0

I'm getting txt files in both Hebrew and Arabic with a UTF-8 BOM encoding. I need to convert them to a Windows-1255 or Windows-1256 depending on the content.

How can I know, in runtime, the correct encoding to use?

No luck with Mosilla UniversalDetector, nor with any other solution that I've found. Any ideas? (I need to do it with Java 6. Don't ask why...)

  • 1
    Possible duplicate of [What is the most accurate encoding detector?](https://stackoverflow.com/questions/3759356/what-is-the-most-accurate-encoding-detector) – Hans Westerbeek Oct 23 '18 at 12:25
  • Do you mean that despite the UTF-8 BOM the encoding is not UTF-8, or do you mean that it is in UTF-8 and depending on the used scripts they should be converted to either Windows encoding? Or are in either encoding and could be encoded to UTF-8? – Joop Eggen Oct 23 '18 at 12:30
  • @JoopEggen The encoding is UTF-8, But I need to know the correct language (Hebrew or Arabic) in order to convert the files to a new encoding. – Oded Deutch Oct 23 '18 at 12:34

1 Answers1

4

As of java 1.7 the Character class knows of Unicode scripts like Arabic and Hebrew.

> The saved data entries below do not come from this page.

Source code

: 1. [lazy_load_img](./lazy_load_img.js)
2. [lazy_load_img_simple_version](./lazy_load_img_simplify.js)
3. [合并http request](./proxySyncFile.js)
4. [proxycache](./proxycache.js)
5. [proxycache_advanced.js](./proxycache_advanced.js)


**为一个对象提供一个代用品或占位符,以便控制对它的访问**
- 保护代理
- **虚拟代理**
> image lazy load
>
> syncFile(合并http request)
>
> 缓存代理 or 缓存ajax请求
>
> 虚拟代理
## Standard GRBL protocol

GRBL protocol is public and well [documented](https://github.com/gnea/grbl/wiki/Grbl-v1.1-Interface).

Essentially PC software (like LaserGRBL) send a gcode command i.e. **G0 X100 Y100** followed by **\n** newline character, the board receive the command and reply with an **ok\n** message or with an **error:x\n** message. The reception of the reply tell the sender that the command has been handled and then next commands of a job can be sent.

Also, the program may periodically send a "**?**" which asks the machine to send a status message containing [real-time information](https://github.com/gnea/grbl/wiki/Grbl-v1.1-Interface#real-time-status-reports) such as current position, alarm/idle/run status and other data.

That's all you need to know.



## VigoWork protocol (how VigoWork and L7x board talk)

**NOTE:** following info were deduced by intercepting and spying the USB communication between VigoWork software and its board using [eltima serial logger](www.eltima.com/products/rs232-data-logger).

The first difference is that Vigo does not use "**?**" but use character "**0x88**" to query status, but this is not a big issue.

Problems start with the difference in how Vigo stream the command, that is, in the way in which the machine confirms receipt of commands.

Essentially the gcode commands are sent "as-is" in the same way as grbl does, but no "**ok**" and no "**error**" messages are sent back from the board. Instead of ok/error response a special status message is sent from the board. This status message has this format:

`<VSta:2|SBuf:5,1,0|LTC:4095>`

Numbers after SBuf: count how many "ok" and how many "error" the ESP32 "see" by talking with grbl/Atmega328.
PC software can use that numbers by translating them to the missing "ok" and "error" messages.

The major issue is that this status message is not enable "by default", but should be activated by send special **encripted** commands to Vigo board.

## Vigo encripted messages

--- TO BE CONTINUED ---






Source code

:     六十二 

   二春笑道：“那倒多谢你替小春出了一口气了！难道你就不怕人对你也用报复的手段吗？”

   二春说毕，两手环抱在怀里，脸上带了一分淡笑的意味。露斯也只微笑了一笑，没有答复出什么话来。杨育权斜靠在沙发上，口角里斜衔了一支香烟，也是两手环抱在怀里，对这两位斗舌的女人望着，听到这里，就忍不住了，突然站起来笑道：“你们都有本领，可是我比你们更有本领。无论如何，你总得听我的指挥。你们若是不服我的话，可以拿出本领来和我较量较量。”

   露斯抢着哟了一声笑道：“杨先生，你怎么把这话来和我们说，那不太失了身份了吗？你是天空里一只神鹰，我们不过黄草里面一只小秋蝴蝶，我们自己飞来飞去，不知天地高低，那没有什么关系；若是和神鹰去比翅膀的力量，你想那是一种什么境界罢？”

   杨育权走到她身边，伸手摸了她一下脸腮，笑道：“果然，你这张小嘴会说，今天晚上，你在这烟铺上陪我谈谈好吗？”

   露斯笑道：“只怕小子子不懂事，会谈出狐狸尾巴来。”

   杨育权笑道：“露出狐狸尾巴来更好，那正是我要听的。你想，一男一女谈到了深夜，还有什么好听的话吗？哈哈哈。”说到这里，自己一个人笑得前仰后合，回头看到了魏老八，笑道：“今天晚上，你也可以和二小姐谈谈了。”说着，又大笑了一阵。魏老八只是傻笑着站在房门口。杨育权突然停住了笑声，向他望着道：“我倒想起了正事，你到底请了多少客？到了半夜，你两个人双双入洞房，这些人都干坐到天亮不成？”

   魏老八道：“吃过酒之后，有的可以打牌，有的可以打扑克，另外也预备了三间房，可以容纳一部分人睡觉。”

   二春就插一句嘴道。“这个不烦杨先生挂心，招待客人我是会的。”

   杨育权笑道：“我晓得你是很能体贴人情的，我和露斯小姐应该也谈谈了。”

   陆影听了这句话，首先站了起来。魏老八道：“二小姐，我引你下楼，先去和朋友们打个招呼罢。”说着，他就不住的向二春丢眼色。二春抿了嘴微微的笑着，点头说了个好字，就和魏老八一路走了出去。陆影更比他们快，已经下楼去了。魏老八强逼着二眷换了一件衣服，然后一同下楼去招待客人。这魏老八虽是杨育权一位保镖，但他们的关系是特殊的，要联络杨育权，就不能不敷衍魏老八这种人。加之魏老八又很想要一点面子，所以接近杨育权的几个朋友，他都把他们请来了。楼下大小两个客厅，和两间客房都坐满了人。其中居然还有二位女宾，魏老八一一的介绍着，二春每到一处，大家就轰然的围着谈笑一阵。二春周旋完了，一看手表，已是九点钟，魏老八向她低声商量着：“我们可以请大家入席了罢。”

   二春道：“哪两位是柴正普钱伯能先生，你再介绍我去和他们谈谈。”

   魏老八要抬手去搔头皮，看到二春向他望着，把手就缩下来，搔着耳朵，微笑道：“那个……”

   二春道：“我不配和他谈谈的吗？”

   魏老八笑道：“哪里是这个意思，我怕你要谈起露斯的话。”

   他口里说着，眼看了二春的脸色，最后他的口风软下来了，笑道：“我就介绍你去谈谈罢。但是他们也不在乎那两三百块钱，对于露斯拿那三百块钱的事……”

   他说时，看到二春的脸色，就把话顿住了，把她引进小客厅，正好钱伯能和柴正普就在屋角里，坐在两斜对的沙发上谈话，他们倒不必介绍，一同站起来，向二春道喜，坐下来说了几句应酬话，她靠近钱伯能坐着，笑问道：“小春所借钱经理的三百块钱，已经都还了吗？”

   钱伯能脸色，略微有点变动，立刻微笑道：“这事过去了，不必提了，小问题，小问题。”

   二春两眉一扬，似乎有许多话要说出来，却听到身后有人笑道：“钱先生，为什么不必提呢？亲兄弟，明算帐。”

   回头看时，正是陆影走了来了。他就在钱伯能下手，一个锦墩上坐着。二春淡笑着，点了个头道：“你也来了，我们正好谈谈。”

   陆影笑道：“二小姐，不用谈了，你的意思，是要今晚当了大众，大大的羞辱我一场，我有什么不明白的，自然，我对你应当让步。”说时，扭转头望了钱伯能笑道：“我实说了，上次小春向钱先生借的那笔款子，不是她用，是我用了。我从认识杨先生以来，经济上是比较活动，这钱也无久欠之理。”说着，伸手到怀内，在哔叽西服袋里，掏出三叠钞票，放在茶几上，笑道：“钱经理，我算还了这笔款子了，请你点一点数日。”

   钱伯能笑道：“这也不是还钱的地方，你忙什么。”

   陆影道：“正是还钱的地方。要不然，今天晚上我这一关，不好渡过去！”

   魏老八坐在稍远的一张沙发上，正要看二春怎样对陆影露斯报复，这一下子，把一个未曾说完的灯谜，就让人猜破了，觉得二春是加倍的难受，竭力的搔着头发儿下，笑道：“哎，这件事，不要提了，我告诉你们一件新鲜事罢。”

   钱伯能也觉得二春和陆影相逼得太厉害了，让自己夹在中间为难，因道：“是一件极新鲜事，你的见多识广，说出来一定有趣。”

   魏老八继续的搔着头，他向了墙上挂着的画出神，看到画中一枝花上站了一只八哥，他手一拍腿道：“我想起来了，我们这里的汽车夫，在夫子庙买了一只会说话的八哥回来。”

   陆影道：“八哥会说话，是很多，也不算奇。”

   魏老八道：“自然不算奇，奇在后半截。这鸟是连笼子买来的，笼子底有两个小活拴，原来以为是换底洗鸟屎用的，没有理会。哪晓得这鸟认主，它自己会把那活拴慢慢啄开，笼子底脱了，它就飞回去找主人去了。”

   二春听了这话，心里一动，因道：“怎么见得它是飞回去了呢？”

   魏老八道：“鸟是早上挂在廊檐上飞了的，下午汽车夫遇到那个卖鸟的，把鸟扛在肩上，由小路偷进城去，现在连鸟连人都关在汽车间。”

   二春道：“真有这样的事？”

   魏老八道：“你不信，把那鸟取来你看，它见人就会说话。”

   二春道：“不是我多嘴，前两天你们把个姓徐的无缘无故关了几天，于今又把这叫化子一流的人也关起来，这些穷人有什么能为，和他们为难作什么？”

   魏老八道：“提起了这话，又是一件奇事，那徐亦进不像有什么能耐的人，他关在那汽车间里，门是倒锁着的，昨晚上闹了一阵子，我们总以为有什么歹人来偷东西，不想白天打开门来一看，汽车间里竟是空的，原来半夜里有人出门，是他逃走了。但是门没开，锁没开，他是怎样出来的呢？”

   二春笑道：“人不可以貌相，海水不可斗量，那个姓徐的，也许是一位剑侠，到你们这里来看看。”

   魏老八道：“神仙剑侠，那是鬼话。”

int freqs = s.codePoints().map(cp ->
        Character.UnicodeScript.of(cp) == Character.UnicodeScript.ARABIC ? 1
        : Character.UnicodeScript.of(cp) == Character.UnicodeScript.HEBREW ? -1
        : 0).sum();

For java 1.6 the directionality might be sufficient, as there is a RIGHT_TO_LEFT and a RIGHT_TO_LEFT_ARABIC:

    String s = "אבגדהאבגדהصضطظع"; // First Hebrew, then Arabic.
    int i0 = 0;
    for (int i = 0; i < s.length(); ) {
        int codePoint = s.codePointAt(i);
        i += Character.charCount(codePoint);
        boolean rtl = Character.getDirectionality(codePoint)
                == Character.DIRECTIONALITY_RIGHT_TO_LEFT;
        boolean rtl2 = Character.getDirectionality(codePoint)
                == Character.DIRECTIONALITY_RIGHT_TO_LEFT_ARABIC;
        System.out.printf("[%d - %d] '%s': LTR %s %s%n",
                i0, i, s.substring(i0,  i), rtl, rtl2);
        i0 = i;
    }

[0 - 1] 'א': LTR true false
[1 - 2] 'ב': LTR true false
[2 - 3] 'ג': LTR true false
[3 - 4] 'ד': LTR true false
[4 - 5] 'ה': LTR true false
[5 - 6] 'א': LTR true false
[6 - 7] 'ב': LTR true false
[7 - 8] 'ג': LTR true false
[8 - 9] 'ד': LTR true false
[9 - 10] 'ה': LTR true false
[10 - 11] 'ص': LTR false true
[11 - 12] 'ض': LTR false true
[12 - 13] 'ط': LTR false true
[13 - 14] 'ظ': LTR false true
[14 - 15] 'ع': LTR false true

So

int arabic(String s) {
    int n = 0;
    for (char ch : s.toCharArray()) {
        if (Character.getDirectionality(codePoint)
                == Character.DIRECTIONALITY_RIGHT_TO_LEFT_ARABIC) {
            ++n;
            if (n > 1000) {
                break;
            }
        }
    }
    return n;
}
int hebrew(String s) {
    int n = 0;
    for (char ch : s.toCharArray()) {
        if (Character.getDirectionality(codePoint)
                == Character.DIRECTIONALITY_RIGHT_TO_LEFT) {
            ++n;
            if (n > 1000) {
                break;
            }
        }
    }
    return n;
}

if (arabic(s) > 0) {
    return "Windows-1256";
} else if (hebrew(s) > 0) {
    return "Windows-1255";
} else {
    return "Klingon-1257";
}
Joop Eggen
  • 107,315
  • 7
  • 83
  • 138